Pourquoi j'ai classé ce billet dans la catégorie "irritant" ?

J'ai donné une interview au magazine l'Argus au mois d'avril dernier pour un article intitulé "Le client, la principale bataille des professionnels" et mes propos sont parfaitement illustrés par la conversation que j'ai eu avec cet employé..
Je citais dans l'interview l'étude de l'Académie du service de décembre dernier qui  révélait que les trois secteurs les plus mal notés sur la perception de la qualité de service par les clients sont la banque, l’assurance et l’automobile (lire les résultats complets sur le blog).
Lorsque la journaliste me demandait ce que je préconisais, je répondais "Les constructeurs et leur réseau doivent adopter une vision longitudinale partagée des clients et décloisonner leurs activités VN,VO et après-vente. Le personnel doit pouvoir prendre en charge un client, même hors de son périmètre."

Revenons à cet employé du service après-vente, qui d'après moi appartient au garage et pas à un centre d'appel sous-traitant (ce qui pour le coup aurait peut-être donné un autre résultat). Son appel me fait poser un certain nombre de questions.

  • Fonction et rémunération. Admettons que sa fonction le limite à la relation client du service après-vente. Il gère des rendez-vous, reçoit des appels, gère des dossiers mais il ne vend pas de voitures. Il doit passer un certain nombre d'appels vers une liste de clients susceptibles d'être intéressés par l'offre cet été. Sa rémunération variable est peut-être indexée sur la satisfaction des clients du SAV, avec un bonus sur le nombre de rendez-vous pris cet été (ce qui expliquerait son empressement à raccrocher). Et si sa rémunération variable dépendait d'indicateurs collectifs et non pas individuels ?
  • Organisation. Quand on sait que les constructeurs automobiles gèrent globalement mal la relation avec leurs clients dans la durée, qu'ils n'entretiennent pas cette relation pendant la vie du client, chaque contact est une occasion de faire la différence car pour le client, ce n'est pas l'employé du SAV de cette concession qui appelle mais le représentant de la marque. On attend au minimum de cette personne qu'elle prenne soin de vous pendant la conversation et qu'elle vous dirige vers la bonne personne, ou qu'elle prenne vos coordonnées et une personne vous rappelle. L'enjeu est celui de l'intérêt collectif de la concession, de la marque et le décloisonnement entre les services (pour lutter contre la fameuse vision "en silo"). Le secteur de l'automobile est-il le seul concerné ?

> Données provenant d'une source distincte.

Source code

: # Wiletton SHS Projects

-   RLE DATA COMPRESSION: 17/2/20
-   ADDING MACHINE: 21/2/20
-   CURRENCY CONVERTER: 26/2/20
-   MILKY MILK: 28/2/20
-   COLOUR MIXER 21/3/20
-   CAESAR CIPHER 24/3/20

  • Formation. Si vous êtes un professionnel de la relation client, vous savez que passer un appel téléphonique, c'est un métier. Si vous respectez cette profession, et si vous avez conscience des enjeux, vous savez que vous n'allez pas sous-payer votre prestataire. Car la personne en ligne consacre 15% du budget de son ménage pour vous et représente une grande valeur pour votre marque. Si on confie un appel à un collaborateur, le minimum n'est-il pas de le former ?
  • Sens du client, sens commercial. La perte potentielle de cet appel est de 23.407 euros. Quand on y songe, c'est assez incroyable de s'entendre dire "il faudra voir avec mes collègues". Je ne blâme pas cet employé mais son management qui ne lui a pas fait prendre conscience des enjeux, ne l'a pas formé, ne lui donne pas les moyens d'avoir le sens du client, que j'entends ici par le sens des affaires, le sens commercial. Avant d'être de bons professionnels de la relation client, sommes-nous de bons vendeurs ? Pourquoi cet employé n'a pas saisi cette occasion de sortir de son périmètre ? Rappelons que selon le Baromètre Cultures Services, la plus mauvaise note donnée par les clients du secteur automobile est "ils sont capables de s'affranchir des règles pour me satisfaire".

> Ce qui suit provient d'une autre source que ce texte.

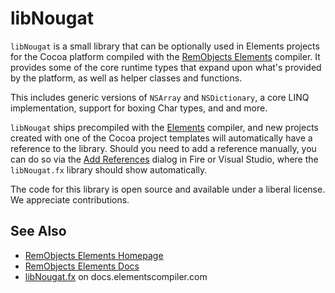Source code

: # libNougat

`libNougat` is a small library that can be optionally used in Elements projects for the Cocoa platform compiled with the [RemObjects Elements](http://elementscompiler.com) compiler. It provides some of the core runtime types that expand upon what's provided by the platform, as well as helper classes and functions.

This includes generic versions of `NSArray` and `NSDictionary`, a core LINQ implementation, support for boxing Char types, and and more.

`libNougat` ships precompiled with the [Elements](http://elementscompiler.com) compiler, and new projects created with one of the Cocoa project templates will automatically have a reference to the library. Should you need to add a reference manually, you can do so via the [Add References](http://docs.elementscompiler.com/Projects/References) dialog in Fire or Visual Studio, where the `libNougat.fx` library should show automatically.

The code for this library is open source and available under a liberal license. We appreciate contributions.

## See Also

* [RemObjects Elements Homepage](http://www.elementscompiler.com/)
* [RemObjects Elements Docs](http://docs.elementscompiler.com/)
* [libNougat.fx](http://docs.elementscompiler.com/Platforms/Cocoa/Frameworks/libNougat/) on docs.elementscompiler.com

  • Connaissance du client. Grosse faiblesse des constructeurs : la connaissance du client. Depuis mes 18 ans, j'ai roulé avec des véhicules de marques différentes, cinq pour être précis. Si je rentre dans la concession d'une de ces cinq marques, aucune ne me dira "nous sommes content de vous revoir". Aucune ne sait qui je suis, combien j'ai d'enfants, quels sont mes préférences de déplacement, quels sont mes revenus. Ma marque de voiture n'a pas donné à mon interlocuteur les informations utiles (date de mon contrôle technique, âge de mon véhicule) pour s'entretenir avec moi. Cela fait des années que je ne reçois plus de sollicitations personnelles d'aucune de mes cinq marques. Où sont passés les millions investis dans des outils de CRM ?
  • Stratégie de la marque. On ne change pas une stratégie de marque automobile, car les personnes qui écrivent cette stratégie ne vous parlent que de gamme, de part de marché et de part de voix. Alors, bien entendu, chacun se développe à l'international, signe des alliances, innove dans ses solutions mobilité, dans ses initiatives écologiques pour répondre au besoin du marché... Mais prenons l'exemple du constructeur automobile de ma voiture. Il a dépensé en 2013 la somme de 412 millions d'euros en publicité en 2013, en croissance de 8.2% par rapport à l'année précédente. Les ventes de véhicules de cette marque ont quant à elles baissé de 2.8%. Et si le budget publicitaire supplémentaire de l'an passé (30.5 millions) avait été consacré à former mon interlocuteur et ses collègues ? M'aurait-il répondu "Alors pour ça, il faudra voir avec mes collègues" ? Auraient-ils pu tous ensemble vendre les 13.075 véhicules neufs qu'il manquait pour finir l'année 2013 au même niveau que 2012 ?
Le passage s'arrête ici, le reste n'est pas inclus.